Personal details
- Born: 12 October 1948 (age 77) Isle of Arran, Scotland
- Occupation: Journalist; reporter; writer; TV personality; radio presenter; narrator; politician;
- Known for: This Day Tonight; Nationwide; Four Corners; 60 Minutes;

= Charles Wooley =

Australian journalist, reporter, writer, TV personality and radio presenter

Charles Wooley (born 12 October 1948) is a British-born Australian journalist, reporter, writer, TV personality and radio presenter and local politician, He started with ABC , before joining the Nine Network, he is perhaps best known as being a former reporter for the news magazine program 60 Minutes.

==Biography==
===Early life===
Wooley was born on the Isle of Arran in Scotland, and moved to Launceston, Tasmania, aged three. At the age of 16 Wooley moved to Hobart where he gained an honours degree in history from the University of Tasmania. While he was studying he developed his journalistic skills by editing the university's student newspaper, Togatus, and was a member of the student theatre group, the Old Nick Company.

===Career===
He moved to Launceston in 1970 to work as a cadet with The Examiner.

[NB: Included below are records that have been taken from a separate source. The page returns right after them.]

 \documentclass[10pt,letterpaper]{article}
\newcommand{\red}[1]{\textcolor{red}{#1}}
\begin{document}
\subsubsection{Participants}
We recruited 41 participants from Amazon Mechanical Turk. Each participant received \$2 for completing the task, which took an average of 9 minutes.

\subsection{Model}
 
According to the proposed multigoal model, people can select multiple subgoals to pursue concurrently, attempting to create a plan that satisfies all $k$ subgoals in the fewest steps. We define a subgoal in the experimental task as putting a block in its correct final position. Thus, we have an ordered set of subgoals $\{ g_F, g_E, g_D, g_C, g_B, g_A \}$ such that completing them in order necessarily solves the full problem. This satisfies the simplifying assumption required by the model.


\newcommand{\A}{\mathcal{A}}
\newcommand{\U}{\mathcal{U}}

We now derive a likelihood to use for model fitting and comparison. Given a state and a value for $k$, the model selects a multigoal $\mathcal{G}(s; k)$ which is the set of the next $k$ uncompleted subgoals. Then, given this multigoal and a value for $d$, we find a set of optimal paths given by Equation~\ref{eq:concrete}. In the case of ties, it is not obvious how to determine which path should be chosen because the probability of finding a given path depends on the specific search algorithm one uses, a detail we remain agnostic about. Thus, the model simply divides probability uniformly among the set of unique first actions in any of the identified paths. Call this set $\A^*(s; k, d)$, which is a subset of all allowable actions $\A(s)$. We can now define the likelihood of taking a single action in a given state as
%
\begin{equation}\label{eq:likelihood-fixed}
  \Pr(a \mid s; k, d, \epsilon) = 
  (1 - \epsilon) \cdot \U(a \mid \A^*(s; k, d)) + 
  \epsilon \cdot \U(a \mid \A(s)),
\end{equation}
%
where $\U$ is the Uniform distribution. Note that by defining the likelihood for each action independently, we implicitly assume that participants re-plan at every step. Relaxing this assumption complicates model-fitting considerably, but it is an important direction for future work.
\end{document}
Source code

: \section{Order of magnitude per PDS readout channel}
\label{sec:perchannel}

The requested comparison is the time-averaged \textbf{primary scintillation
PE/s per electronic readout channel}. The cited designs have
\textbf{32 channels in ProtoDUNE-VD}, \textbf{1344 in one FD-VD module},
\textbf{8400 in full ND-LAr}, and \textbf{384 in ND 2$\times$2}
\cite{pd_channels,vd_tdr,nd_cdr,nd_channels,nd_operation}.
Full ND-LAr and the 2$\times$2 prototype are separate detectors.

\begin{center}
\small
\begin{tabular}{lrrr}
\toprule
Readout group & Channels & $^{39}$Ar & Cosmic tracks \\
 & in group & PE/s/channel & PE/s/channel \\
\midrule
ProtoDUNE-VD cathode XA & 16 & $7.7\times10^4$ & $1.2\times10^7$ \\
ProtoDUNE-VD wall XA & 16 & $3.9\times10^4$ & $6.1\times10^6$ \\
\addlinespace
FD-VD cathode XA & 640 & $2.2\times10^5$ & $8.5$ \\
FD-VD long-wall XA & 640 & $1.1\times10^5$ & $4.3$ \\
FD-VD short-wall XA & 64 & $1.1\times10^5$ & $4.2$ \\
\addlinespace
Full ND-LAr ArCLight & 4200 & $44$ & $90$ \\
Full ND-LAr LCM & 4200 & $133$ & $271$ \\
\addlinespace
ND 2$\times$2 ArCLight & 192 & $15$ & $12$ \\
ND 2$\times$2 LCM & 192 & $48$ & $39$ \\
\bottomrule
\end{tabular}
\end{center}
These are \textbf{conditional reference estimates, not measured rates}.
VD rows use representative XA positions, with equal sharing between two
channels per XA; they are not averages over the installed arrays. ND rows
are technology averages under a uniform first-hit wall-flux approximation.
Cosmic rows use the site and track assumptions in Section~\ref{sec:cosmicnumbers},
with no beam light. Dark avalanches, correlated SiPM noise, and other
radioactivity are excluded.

Two years later he joined ABC Radio and moved to Perth. He soon moved to television working on This Day Tonight, Nationwide, and Four Corners. He then served as the ABC's European correspondent based in London.

In 1986 he joined the Nine Network where he worked on Sunday and then A Current Affair. Wooley joined 60 Minutes in 1993.

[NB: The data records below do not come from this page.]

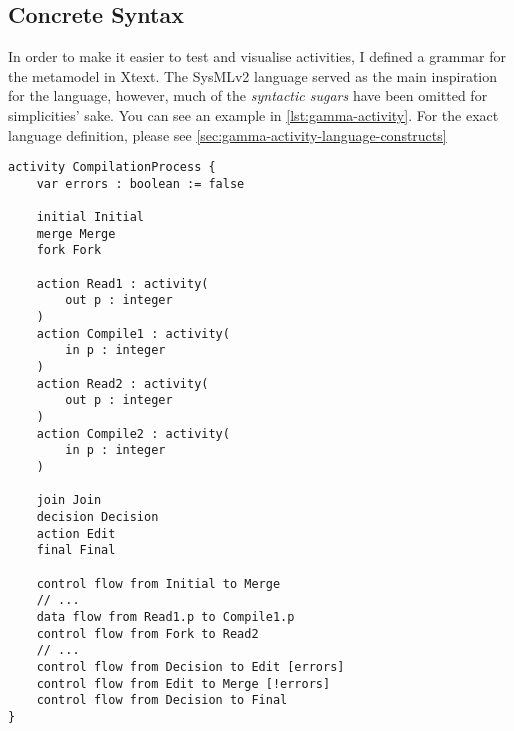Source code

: \subsection{Concrete Syntax}

In order to make it easier to test and visualise activities, I defined a grammar for the metamodel in Xtext. The SysMLv2 language served as the main inspiration for the language, however, much of the \emph{syntactic sugars} have been omitted for simplicities' sake. You can see an example in \autoref{lst:gamma-activity}. For the exact language definition, please see \autoref{sec:gamma-activity-language-constructs}

\begin{lstlisting}[float,language=activity, caption={Gamma Activity Language representation of the compilation activity.}, label={lst:gamma-activity}]
activity CompilationProcess {
	var errors : boolean := false
	
	initial Initial
	merge Merge
	fork Fork
	
	action Read1 : activity(
		out p : integer
	)
	action Compile1 : activity(
		in p : integer
	)
	action Read2 : activity(
		out p : integer
	)
	action Compile2 : activity(
		in p : integer
	)
	
	join Join
	decision Decision
	action Edit
	final Final
	
	control flow from Initial to Merge 
	// ...	
	data flow from Read1.p to Compile1.p
	control flow from Fork to Read2 
	// ...
	control flow from Decision to Edit [errors]
	control flow from Edit to Merge [!errors]
	control flow from Decision to Final
}	
\end{lstlisting}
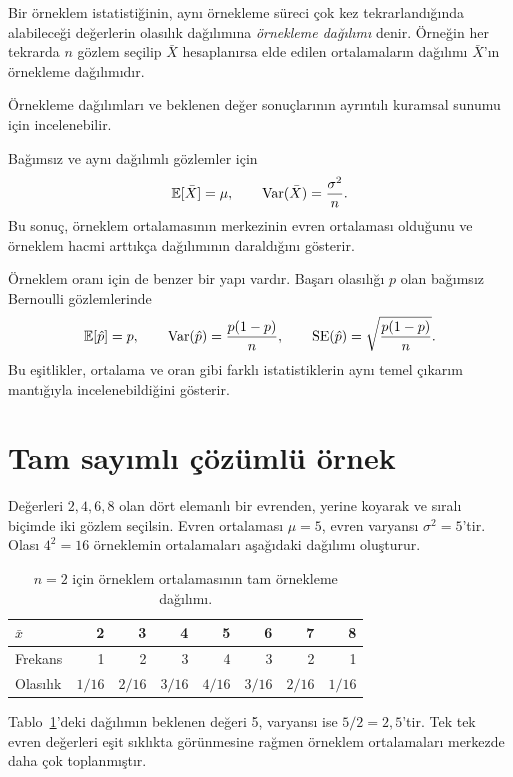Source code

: \begin{definitionbox}
Bir örneklem istatistiğinin, aynı örnekleme süreci çok kez tekrarlandığında
alabileceği değerlerin olasılık dağılımına \emph{örnekleme dağılımı} denir.
Örneğin her tekrarda $n$ gözlem seçilip $\bar X$ hesaplanırsa elde edilen
ortalamaların dağılımı $\bar X$'ın örnekleme dağılımıdır.
\end{definitionbox}
Örnekleme
dağılımları ve beklenen değer sonuçlarının ayrıntılı kuramsal sunumu için
\citet{hogg2015} incelenebilir.

Bağımsız ve aynı dağılımlı gözlemler için
\[
\E[\bar X]=\mu,
\qquad
\Var(\bar X)=\frac{\sigma^2}{n}.
\]
Bu sonuç, örneklem ortalamasının merkezinin evren ortalaması olduğunu ve
örneklem hacmi arttıkça dağılımının daraldığını gösterir.

Örneklem oranı için de benzer bir yapı vardır. Başarı olasılığı $p$ olan
bağımsız Bernoulli gözlemlerinde
\[
\E[\hat p]=p,
\qquad
\Var(\hat p)=\frac{p(1-p)}{n},
\qquad
\SE(\hat p)=\sqrt{\frac{p(1-p)}{n}}.
\]
Bu eşitlikler, ortalama ve oran gibi farklı istatistiklerin aynı temel
çıkarım mantığıyla incelenebildiğini gösterir.

\section{Tam sayımlı çözümlü örnek}

Değerleri $2,4,6,8$ olan dört elemanlı bir evrenden, yerine koyarak ve sıralı
biçimde iki gözlem seçilsin. Evren ortalaması $\mu=5$, evren varyansı
$\sigma^2=5$'tir. Olası $4^2=16$ örneklemin ortalamaları aşağıdaki dağılımı
oluşturur.

\begin{table}[H]
\centering
\caption{$n=2$ için örneklem ortalamasının tam örnekleme dağılımı.}
\label{tab:exact-sampling-distribution}
\begin{tabular}{lrrrrrrr}
\toprule
$\bar x$ & 2 & 3 & 4 & 5 & 6 & 7 & 8 \\
\midrule
Frekans & 1 & 2 & 3 & 4 & 3 & 2 & 1 \\
Olasılık & $1/16$ & $2/16$ & $3/16$ & $4/16$ & $3/16$ & $2/16$ & $1/16$ \\
\bottomrule
\end{tabular}
\end{table}

Tablo~\ref{tab:exact-sampling-distribution}'deki dağılımın beklenen değeri 5,
varyansı ise $5/2=2{,}5$'tir. Tek tek evren
değerleri eşit sıklıkta görünmesine rağmen örneklem ortalamaları merkezde daha
çok toplanmıştır.

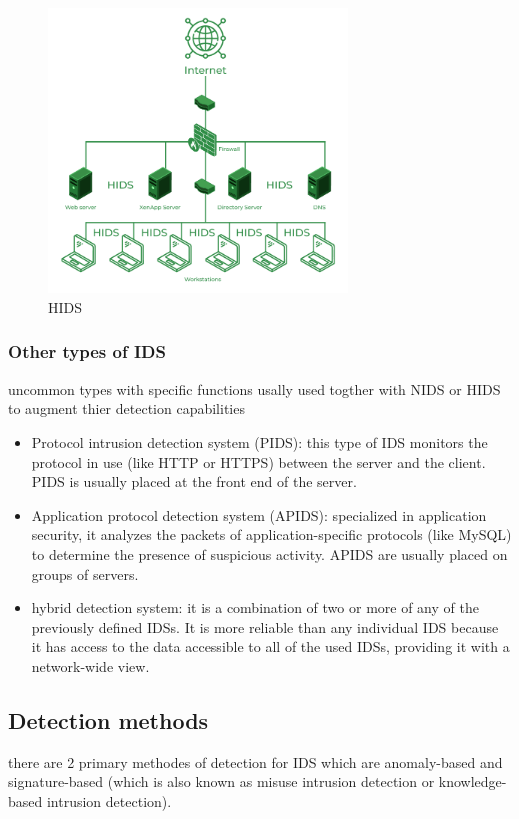 \begin{figure}[h]
	\centering
	\includegraphics[width=300px]{figures/HIDS.png}
	\caption{HIDS \cite{geeksforgeeks}}
	\label{fig:HIDS}
\end{figure}



\subsubsection{Other types of IDS}
uncommon types with specific functions usally used togther with NIDS or HIDS to augment thier detection capabilities

\firmlist
\begin{itemize}
	\item Protocol intrusion detection system (PIDS): this type of IDS monitors the protocol in use (like HTTP or HTTPS) between the server and the client. PIDS is usually placed at the front end of the server. \cite{geeksforgeeks}


	\item Application protocol detection system (APIDS): specialized in application security, it analyzes the packets of application-specific protocols (like MySQL) to determine the presence of suspicious activity. APIDS are usually placed on groups of servers. \cite{geeksforgeeks}
	

	\item hybrid detection system: it is a combination of two or more of any of the previously defined IDSs. It is more reliable than any individual IDS because it has access to the data accessible to all of the used IDSs, providing it with a network-wide view.
	\cite{geeksforgeeks}
\end{itemize}




\subsection{Detection methods}
there are 2 primary methodes of detection for IDS which are anomaly-based and signature-based (which is also known as misuse intrusion detection or knowledge-based intrusion detection). \cite{ids-classification}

His 2018 interview with New Zealand Prime Minister Jacinda Ardern was described as 'sexist' and 'creepy'.

==Politics==
Wooley was elected as Deputy Mayor and Councillor of the Sorell Council at the 2022 Tasmanian local government elections.

==Author==
He published a book of stories of his time travelling the world as a reporter called Travelling Tales. Wooley returned to Hobart in 1999 with his second wife Alona to raise their three children.

==Radio==
From January 2006 until November 2008, Wolley hosted of Macquarie Regional RadioWorks' regional morning program, Charles Wooley Across Australia. The show aired 9 am to 12 pm weekdays on over 40 radio stations across Australia.

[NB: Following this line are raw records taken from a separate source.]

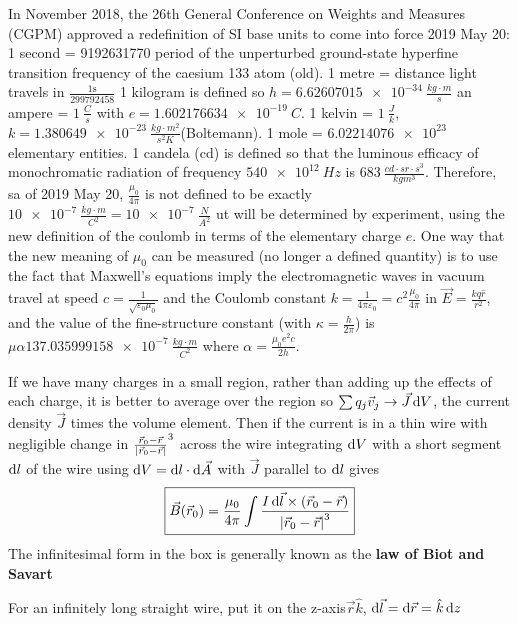 In November 2018, the 26th General Conference on Weights and Measures (CGPM) approved a redefinition of SI base units to come into force 2019 May 20:
1 second = 9192631770 period of the unperturbed ground-state hyperfine transition frequency of the caesium 133 atom (old).
 1 metre = distance light travels in $\frac{1 \text{s}}{299792458}$ 1 kilogram is defined so $h =\SI{6.62607015e-34}{\frac{kg \cdot m}{s}}$ an ampere = $\SI{1}{\frac{C}{s}}$ with $e = \SI{1.602176634e-19}{C}$.
1 kelvin = $\SI{1}{\frac{J}{k}}$, $k = \SI{1.380649e-23}{\frac{kg \cdot m^2}{s^2 K}}$(Boltemann). 
1 mole = $\SI{6.02214076e23}{}$ elementary entities. 
1 candela (cd) is defined so that the luminous efficacy of monochromatic radiation of frequency $\SI{540e12}{Hz}$ is $\SI{683}{\frac{cd \cdot sr \cdot s^3}{kg m^3}}$.
Therefore, sa of 2019 May 20, $\frac{\mu_0}{4\pi}$ is not defined to be exactly $\SI{10e-7}{\frac{kg \cdot m}{C^2}} = \SI{10e-7}{\frac{N}{A^2}}$ ut will be determined by experiment, using the new definition of the coulomb in terms of the elementary charge $e$.
One way that the new meaning of $\mu_0$ can be measured (no longer a defined quantity) is to use the fact that Maxwell's equations imply the electromagnetic waves in vacuum travel at speed $c= \frac{1}{\sqrt{\varepsilon_0\mu_0}}$ and the Coulomb constant $k = \frac{1}{4 \pi \varepsilon_0} = c^2 \frac{\mu_0}{4\pi}$ in $\vec{E} = \frac{kq \hat{r}}{r^2}$, and the value of the fine-structure constant (with $\kappa = \frac{h}{2 \pi}$) is $\mu \alpha \SI{137.035999158e-7}{\frac{kg \cdot m}{C^2}}$ where $\alpha = \frac{\mu_0e^2c}{2h}$.

If we have many charges in a small region, rather than adding up the effects of each charge, it is better to average over the region so $\sum q_j \vec{v}_j \rightarrow \vec{J} \operatorname{d\!} V$, the current density $\vec{J}$ times the volume element. Then if the current is in a thin wire with negligible change in $\frac{\vec{r}_0 - \vec{r}}{\left| \vec{r}_0 - \vec{r} \right|}^3$ across the wire integrating $\operatorname{d\!} V$ with a short segment $\operatorname{d\!} l$ of the wire using $\operatorname{d\!} V = \operatorname{d\!} l \cdot \operatorname{d\!} \vec{A}$ with $\vec{J}$ parallel to $\operatorname{d\!} l$ gives
\begin{equation}
\boxed{\vec{B}(\vec{r}_0) = \frac{\mu_0}{4 \pi} \int \frac{I \operatorname{d\!} \vec{l} \times (\vec{r}_0 - \vec{r})}{\left| \vec{r}_0 - \vec{r} \right|^3}}
\end{equation}
The infinitesimal form in the box is generally known as the \textbf{law of Biot and Savart}

For an infinitely long straight wire, put it on the z-axis$\vec{r}\hat{k}$, $\operatorname{d\!} \vec{l}= \operatorname{d\!} \vec{r} = \hat{k} \operatorname{d\!} z$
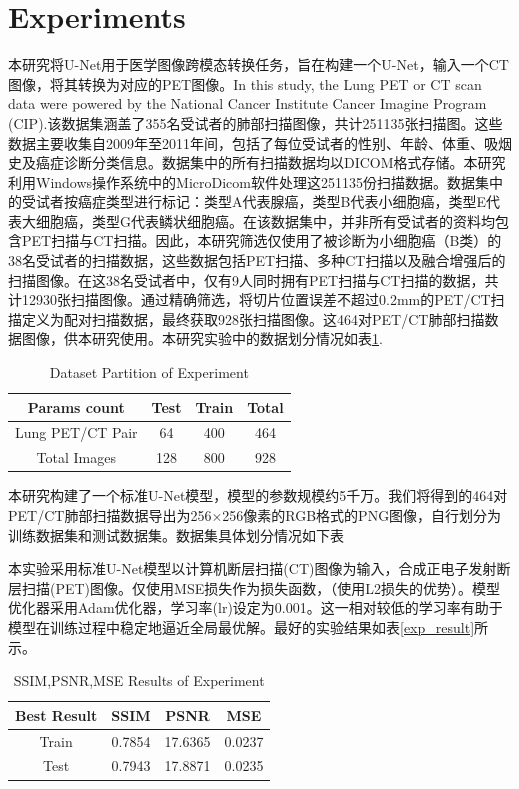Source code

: \documentclass[twocolumn]{article}
\begin{document}
\section{Experiments}
本研究将U-Net用于医学图像跨模态转换任务，旨在构建一个U-Net，输入一个CT图像，将其转换为对应的PET图像。In this study, the Lung PET or CT scan data\cite{li_large-scale_2020} were powered by the National Cancer Institute Cancer Imagine Program (CIP).该数据集涵盖了355名受试者的肺部扫描图像，共计251135张扫描图。这些数据主要收集自2009年至2011年间，包括了每位受试者的性别、年龄、体重、吸烟史及癌症诊断分类信息。数据集中的所有扫描数据均以DICOM格式存储。本研究利用Windows操作系统中的MicroDicom软件处理这251135份扫描数据。数据集中的受试者按癌症类型进行标记：类型A代表腺癌，类型B代表小细胞癌，类型E代表大细胞癌，类型G代表鳞状细胞癌。在该数据集中，并非所有受试者的资料均包含PET扫描与CT扫描。因此，本研究筛选仅使用了被诊断为小细胞癌（B类）的38名受试者的扫描数据，这些数据包括PET扫描、多种CT扫描以及融合增强后的扫描图像。在这38名受试者中，仅有9人同时拥有PET扫描与CT扫描的数据，共计12930张扫描图像。通过精确筛选，将切片位置误差不超过0.2mm的PET/CT扫描定义为配对扫描数据，最终获取928张扫描图像。这464对PET/CT肺部扫描数据图像，供本研究使用。本研究实验中的数据划分情况如表\ref{tab:dataset_partition_1}.

\begin{table}[h]
	\centering
	\caption{Dataset Partition of Experiment}
	\label{tab:dataset_partition_1}
	\begin{tabular}{cccc}
		\toprule
		Params count & Test  & Train & Total  \\
		\midrule
		Lung PET/CT Pair & 64   & 400 & 464 \\
		Total Images    & 128   & 800 & 928 \\
		\bottomrule
	\end{tabular}
\end{table}

本研究构建了一个标准U-Net模型，模型的参数规模约5千万。我们将得到的464对PET/CT肺部扫描数据导出为256×256像素的RGB格式的PNG图像，自行划分为训练数据集和测试数据集。数据集具体划分情况如下表


本实验采用标准U-Net模型以计算机断层扫描(CT)图像为输入，合成正电子发射断层扫描(PET)图像。仅使用MSE损失作为损失函数，（使用L2损失的优势）。模型优化器采用Adam优化器，学习率(lr)设定为0.001。这一相对较低的学习率有助于模型在训练过程中稳定地逼近全局最优解。最好的实验结果如表\ref{exp_result}所示。

\begin{table}[h]
	\centering
	\caption{SSIM,PSNR,MSE Results of Experiment}
	\label{tab:exp_result}
	\begin{tabular}{cccc}
		\toprule
		Best Result & SSIM & PSNR & MSE  \\
		\midrule
		Train & 0.7854 & 17.6365 & 0.0237 \\
		Test  & 0.7943 & 17.8871 & 0.0235 \\
		\bottomrule
	\end{tabular}
\end{table}
\end{document}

As well as presenting his radio show, Wooley continues to work on a casual basis for 60 Minutes and also narrates some television programs for the Nine Network. He is also the author of several books, including an up-and-coming guide to walks in and around Hobart, Tasmania.

==Personal life==
Wooley is the father of six children. His daughter Anna Wooley is a documentary film maker.